[[ Material to process open ]]

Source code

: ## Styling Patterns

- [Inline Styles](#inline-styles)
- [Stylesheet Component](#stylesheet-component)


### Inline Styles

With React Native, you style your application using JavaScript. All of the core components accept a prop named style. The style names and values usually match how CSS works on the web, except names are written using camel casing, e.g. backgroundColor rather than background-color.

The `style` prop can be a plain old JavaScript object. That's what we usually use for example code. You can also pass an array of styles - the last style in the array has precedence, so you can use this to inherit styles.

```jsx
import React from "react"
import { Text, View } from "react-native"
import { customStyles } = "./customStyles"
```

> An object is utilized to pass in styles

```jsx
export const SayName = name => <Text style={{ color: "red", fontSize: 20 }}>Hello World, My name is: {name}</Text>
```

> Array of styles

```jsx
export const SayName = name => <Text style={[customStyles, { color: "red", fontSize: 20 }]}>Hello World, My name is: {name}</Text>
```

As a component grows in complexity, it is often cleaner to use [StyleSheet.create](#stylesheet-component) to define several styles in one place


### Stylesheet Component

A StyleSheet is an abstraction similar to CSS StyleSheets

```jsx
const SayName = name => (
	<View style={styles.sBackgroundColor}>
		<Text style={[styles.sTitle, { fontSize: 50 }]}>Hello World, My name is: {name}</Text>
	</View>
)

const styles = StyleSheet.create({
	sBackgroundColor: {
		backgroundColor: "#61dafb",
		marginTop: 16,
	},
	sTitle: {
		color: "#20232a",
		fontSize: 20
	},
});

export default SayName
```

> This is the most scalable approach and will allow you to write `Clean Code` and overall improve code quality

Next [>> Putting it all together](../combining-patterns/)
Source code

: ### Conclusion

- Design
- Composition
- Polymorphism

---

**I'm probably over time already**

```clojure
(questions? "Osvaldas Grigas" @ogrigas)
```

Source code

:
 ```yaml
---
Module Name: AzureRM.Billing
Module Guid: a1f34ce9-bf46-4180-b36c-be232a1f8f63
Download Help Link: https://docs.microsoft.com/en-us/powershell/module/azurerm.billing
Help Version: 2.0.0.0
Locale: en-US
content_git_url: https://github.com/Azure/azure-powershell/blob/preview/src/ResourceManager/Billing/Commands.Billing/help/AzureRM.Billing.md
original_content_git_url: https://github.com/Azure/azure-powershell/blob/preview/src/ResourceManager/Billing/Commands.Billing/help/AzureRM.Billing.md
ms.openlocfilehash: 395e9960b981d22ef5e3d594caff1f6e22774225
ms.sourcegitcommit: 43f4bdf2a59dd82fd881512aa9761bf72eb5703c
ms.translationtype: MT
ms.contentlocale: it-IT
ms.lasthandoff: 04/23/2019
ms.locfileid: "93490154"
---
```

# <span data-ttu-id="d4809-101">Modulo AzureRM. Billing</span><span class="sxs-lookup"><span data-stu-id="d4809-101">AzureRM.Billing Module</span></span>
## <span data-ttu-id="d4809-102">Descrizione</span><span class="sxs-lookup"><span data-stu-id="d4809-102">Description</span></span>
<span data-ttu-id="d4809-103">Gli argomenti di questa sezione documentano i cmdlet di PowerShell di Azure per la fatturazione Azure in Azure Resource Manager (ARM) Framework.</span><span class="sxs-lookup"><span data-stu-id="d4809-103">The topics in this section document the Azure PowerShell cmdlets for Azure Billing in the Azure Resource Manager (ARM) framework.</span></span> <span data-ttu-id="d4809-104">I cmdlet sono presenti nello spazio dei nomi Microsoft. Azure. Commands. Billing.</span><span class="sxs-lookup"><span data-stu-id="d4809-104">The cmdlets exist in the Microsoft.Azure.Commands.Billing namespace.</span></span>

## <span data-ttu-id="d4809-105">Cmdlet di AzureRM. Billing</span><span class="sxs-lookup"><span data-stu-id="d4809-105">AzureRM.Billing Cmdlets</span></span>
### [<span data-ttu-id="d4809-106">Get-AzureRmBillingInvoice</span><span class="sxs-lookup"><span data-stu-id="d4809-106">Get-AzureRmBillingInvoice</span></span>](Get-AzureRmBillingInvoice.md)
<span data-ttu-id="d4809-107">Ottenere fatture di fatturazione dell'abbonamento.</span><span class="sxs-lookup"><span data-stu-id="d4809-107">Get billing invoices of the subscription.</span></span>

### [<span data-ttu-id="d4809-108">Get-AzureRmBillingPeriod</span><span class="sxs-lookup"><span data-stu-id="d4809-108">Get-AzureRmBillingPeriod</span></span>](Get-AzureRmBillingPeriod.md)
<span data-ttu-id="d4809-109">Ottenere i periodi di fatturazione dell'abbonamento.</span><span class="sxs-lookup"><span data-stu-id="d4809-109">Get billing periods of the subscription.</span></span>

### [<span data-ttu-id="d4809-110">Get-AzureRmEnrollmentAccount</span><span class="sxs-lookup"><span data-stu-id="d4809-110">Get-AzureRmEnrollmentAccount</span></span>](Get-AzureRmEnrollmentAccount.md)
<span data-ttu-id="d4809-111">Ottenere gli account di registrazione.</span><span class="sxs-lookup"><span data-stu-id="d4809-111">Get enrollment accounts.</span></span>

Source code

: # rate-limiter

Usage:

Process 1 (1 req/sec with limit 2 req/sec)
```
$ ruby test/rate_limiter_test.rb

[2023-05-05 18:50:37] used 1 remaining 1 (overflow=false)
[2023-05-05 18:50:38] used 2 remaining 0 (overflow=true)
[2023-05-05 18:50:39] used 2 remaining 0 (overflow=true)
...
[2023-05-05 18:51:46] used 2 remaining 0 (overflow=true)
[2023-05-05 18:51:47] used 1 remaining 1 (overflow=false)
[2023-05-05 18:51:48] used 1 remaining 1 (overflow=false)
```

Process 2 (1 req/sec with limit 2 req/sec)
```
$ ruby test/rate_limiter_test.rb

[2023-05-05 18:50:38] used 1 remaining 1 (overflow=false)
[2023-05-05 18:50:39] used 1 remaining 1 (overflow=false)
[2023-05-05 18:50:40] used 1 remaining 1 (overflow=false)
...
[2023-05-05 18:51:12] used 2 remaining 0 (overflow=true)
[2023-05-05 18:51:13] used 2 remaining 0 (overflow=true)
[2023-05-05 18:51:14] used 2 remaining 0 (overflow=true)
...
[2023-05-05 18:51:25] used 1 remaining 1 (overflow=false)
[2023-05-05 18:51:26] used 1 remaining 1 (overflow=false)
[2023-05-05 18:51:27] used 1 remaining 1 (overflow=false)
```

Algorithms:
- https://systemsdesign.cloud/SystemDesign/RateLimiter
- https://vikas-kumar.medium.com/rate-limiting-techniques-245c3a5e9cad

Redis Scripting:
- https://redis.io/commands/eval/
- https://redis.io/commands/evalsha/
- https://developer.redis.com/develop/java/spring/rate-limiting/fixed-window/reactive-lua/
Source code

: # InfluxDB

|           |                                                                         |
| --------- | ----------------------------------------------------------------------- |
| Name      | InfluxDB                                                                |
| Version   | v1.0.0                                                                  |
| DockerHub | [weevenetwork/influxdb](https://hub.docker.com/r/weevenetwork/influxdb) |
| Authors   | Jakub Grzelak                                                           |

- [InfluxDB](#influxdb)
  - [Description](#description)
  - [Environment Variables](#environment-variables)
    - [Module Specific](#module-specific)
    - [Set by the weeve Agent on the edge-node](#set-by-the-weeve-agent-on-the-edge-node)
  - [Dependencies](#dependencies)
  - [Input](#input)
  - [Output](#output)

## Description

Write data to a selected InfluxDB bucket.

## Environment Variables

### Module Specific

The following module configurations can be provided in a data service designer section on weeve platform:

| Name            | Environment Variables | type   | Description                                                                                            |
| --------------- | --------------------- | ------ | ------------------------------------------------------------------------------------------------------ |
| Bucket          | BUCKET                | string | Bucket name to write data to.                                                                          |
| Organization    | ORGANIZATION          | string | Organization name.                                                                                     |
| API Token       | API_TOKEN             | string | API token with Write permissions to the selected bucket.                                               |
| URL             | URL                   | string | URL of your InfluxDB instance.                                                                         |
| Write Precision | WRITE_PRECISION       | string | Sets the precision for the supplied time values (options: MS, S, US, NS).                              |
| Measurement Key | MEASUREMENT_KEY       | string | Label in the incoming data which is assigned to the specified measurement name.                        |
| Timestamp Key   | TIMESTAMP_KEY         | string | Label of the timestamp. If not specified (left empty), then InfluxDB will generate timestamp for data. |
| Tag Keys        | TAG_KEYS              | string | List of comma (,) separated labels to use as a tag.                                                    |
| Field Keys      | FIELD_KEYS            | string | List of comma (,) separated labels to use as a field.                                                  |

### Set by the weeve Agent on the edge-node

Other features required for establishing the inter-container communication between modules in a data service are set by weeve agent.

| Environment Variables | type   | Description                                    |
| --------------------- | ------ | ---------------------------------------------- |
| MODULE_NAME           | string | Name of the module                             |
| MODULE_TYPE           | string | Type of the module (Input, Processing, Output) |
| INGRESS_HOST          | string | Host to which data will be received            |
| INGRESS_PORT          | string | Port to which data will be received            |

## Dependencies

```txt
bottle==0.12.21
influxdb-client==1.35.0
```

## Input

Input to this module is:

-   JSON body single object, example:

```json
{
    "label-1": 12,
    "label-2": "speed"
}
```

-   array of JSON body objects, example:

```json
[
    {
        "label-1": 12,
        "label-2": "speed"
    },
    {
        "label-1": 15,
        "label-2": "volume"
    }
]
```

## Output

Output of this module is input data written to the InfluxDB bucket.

[[ Material to process closed ]]

## Your assignment
Search the entries for the word "Hello". Copy each line where it appears.

## Answer box
export const SayName = name => <Text style={{ color: "red", fontSize: 20 }}>Hello World, My name is: {name}</Text>
export const SayName = name => <Text style={[customStyles, { color: "red", fontSize: 20 }]}>Hello World, My name is: {name}</Text>
		<Text style={[styles.sTitle, { fontSize: 50 }]}>Hello World, My name is: {name}</Text>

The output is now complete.